About 65,000 undocumented students graduate from U.S. high schools each year, according to a study by the University of California, Los Angeles (UCLA).

The Congressional Budget Office estimates that passage of the Dream Act would reduce the deficit by $1.4 billion over the next decade.

In a report last year, Raul Hinojosa-Ojeda, a professor at UCLA, wrote that the higher earning power of newly legalized workers, including the Dreamers, would translate to a tax revenue increase of $4.5 billion to $5.4 billion in the first three years.

Supporters call the national Dream Act “an investment, not an expense.”

In the decade since the Dream Act was first introduced in Congress, a patchwork of state laws has emerged. Some states allow undocumented college students to pay in-state tuition rates. On the other end of the spectrum, Alabama recently passed an immigration law that bans undocumented students from attending any state college.

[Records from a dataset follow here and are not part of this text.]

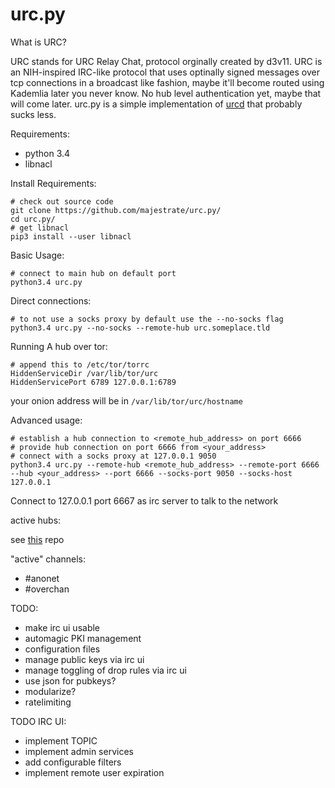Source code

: urc.py
======


What is URC?

URC stands for URC Relay Chat, protocol orginally created by d3v11.
URC is an NIH-inspired IRC-like protocol that uses optinally signed messages over tcp
connections in a broadcast like fashion, maybe it'll become routed using Kademlia later you never know.
No hub level authentication yet, maybe that will come later.
urc.py is a simple implementation of [urcd](https://github.com/d3v11b0t/urcd) that probably sucks less.

Requirements:

* python 3.4
* libnacl

Install Requirements:

    # check out source code
    git clone https://github.com/majestrate/urc.py/
    cd urc.py/
    # get libnacl
    pip3 install --user libnacl

Basic Usage:

    # connect to main hub on default port
    python3.4 urc.py 

Direct connections:

    # to not use a socks proxy by default use the --no-socks flag
    python3.4 urc.py --no-socks --remote-hub urc.someplace.tld

Running A hub over tor:

    # append this to /etc/tor/torrc
    HiddenServiceDir /var/lib/tor/urc
    HiddenServicePort 6789 127.0.0.1:6789

your onion address will be in `/var/lib/tor/urc/hostname`

Advanced usage:

    # establish a hub connection to <remote_hub_address> on port 6666
    # provide hub connection on port 6666 from <your_address>
    # connect with a socks proxy at 127.0.0.1 9050
    python3.4 urc.py --remote-hub <remote_hub_address> --remote-port 6666 --hub <your_address> --port 6666 --socks-port 9050 --socks-host 127.0.0.1


Connect to 127.0.0.1 port 6667 as irc server to talk to the network

active hubs:

see [this](https://github.com/JosephSWilliams/urcd/tree/master/db/urchub) repo

"active" channels:

* #anonet
* #overchan



TODO:

* make irc ui usable
* automagic PKI management
* configuration files
* manage public keys via irc ui
* manage toggling of drop rules via irc ui
* use json for pubkeys?
* modularize?
* ratelimiting

TODO IRC UI:

* implement TOPIC
* implement admin services
* add configurable filters
* implement remote user expiration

California Governor Jerry Brown signed legislation Monday that provides undocumented college students with access to private college funds. But it can't complete the dream by offering a chance for citizenship.

“If they don't have a future, why would they even finish high school? We want to let them know there is a way to pursue their dream,” said Joshua Hoyt, executive director of the  Illinois Coalition for Immigrant and Refugee Rights (ICIRR), which pushed for passage of the state's Dream Act.

When Illinois Governor Pat Quinn signs his state's version of the Dream Act on August 1, it will be a major step forward in helping low-income, immigrant students realize their goal of going to college.

Until Congress passes a national dream act, many Dreamers like 22-year-old Cindy, whose parents brought her to the United States when she was 3, face an uncertain future.Cindy didn't know she was undocumented until she was in sixth grade. She wanted to attend a summer school computer class, but without a social security number, she couldn't apply. At that time, she didn't fully understand the implications, but by high school, her situation became clearer.

“I was thinking I was just like everyone else,” said Cindy, who doesn't want her last name used because of her family's resident status and so she can speak more freely.

Cindy's father works in the fast-food industry; her mother is a hotel housekeeper. They labor long hours but have never doubted they made the right decision by emigrating from Mexico to the U.S. They provided their family with a better life – and gave Cindy her passion to succeed.